Directions: Leave out the pictures and repeat the entries below verbatim.

Records for the exercise:
════════════════════
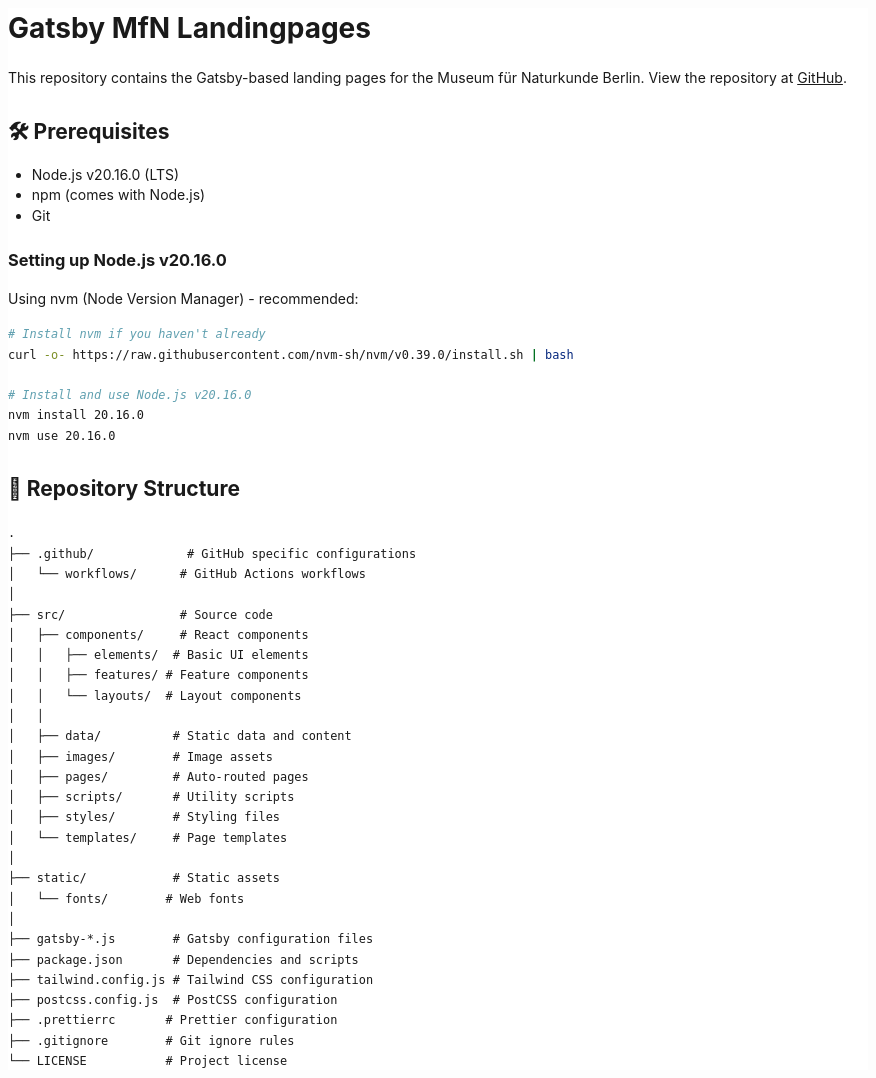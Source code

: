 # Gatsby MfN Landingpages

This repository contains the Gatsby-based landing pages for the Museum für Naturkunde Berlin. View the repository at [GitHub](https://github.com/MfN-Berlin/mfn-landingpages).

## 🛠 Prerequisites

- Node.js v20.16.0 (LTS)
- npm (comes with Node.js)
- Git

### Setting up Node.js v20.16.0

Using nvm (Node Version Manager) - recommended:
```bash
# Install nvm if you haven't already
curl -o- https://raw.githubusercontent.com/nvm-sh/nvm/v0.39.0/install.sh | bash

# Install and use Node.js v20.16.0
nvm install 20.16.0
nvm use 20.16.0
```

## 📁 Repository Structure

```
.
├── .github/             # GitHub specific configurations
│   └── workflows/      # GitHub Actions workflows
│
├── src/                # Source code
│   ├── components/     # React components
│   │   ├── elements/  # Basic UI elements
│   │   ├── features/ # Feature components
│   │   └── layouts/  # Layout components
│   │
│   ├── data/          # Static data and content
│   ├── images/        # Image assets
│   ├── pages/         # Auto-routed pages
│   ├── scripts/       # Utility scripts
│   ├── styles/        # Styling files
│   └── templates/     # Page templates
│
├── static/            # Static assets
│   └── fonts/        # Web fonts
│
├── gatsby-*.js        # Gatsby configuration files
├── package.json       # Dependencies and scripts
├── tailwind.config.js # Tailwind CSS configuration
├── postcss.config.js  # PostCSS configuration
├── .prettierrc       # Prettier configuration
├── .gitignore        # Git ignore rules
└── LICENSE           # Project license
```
════════════════════
Answer space:
Source code

: # Gatsby MfN Landingpages

This repository contains the Gatsby-based landing pages for the Museum für Naturkunde Berlin. View the repository at [GitHub](https://github.com/MfN-Berlin/mfn-landingpages).

## 🛠 Prerequisites

- Node.js v20.16.0 (LTS)
- npm (comes with Node.js)
- Git

### Setting up Node.js v20.16.0

Using nvm (Node Version Manager) - recommended:
```bash
# Install nvm if you haven't already
curl -o- https://raw.githubusercontent.com/nvm-sh/nvm/v0.39.0/install.sh | bash

# Install and use Node.js v20.16.0
nvm install 20.16.0
nvm use 20.16.0
```

## 📁 Repository Structure

```
.
├── .github/             # GitHub specific configurations
│   └── workflows/      # GitHub Actions workflows
│
├── src/                # Source code
│   ├── components/     # React components
│   │   ├── elements/  # Basic UI elements
│   │   ├── features/ # Feature components
│   │   └── layouts/  # Layout components
│   │
│   ├── data/          # Static data and content
│   ├── images/        # Image assets
│   ├── pages/         # Auto-routed pages
│   ├── scripts/       # Utility scripts
│   ├── styles/        # Styling files
│   └── templates/     # Page templates
│
├── static/            # Static assets
│   └── fonts/        # Web fonts
│
├── gatsby-*.js        # Gatsby configuration files
├── package.json       # Dependencies and scripts
├── tailwind.config.js # Tailwind CSS configuration
├── postcss.config.js  # PostCSS configuration
├── .prettierrc       # Prettier configuration
├── .gitignore        # Git ignore rules
└── LICENSE           # Project license
```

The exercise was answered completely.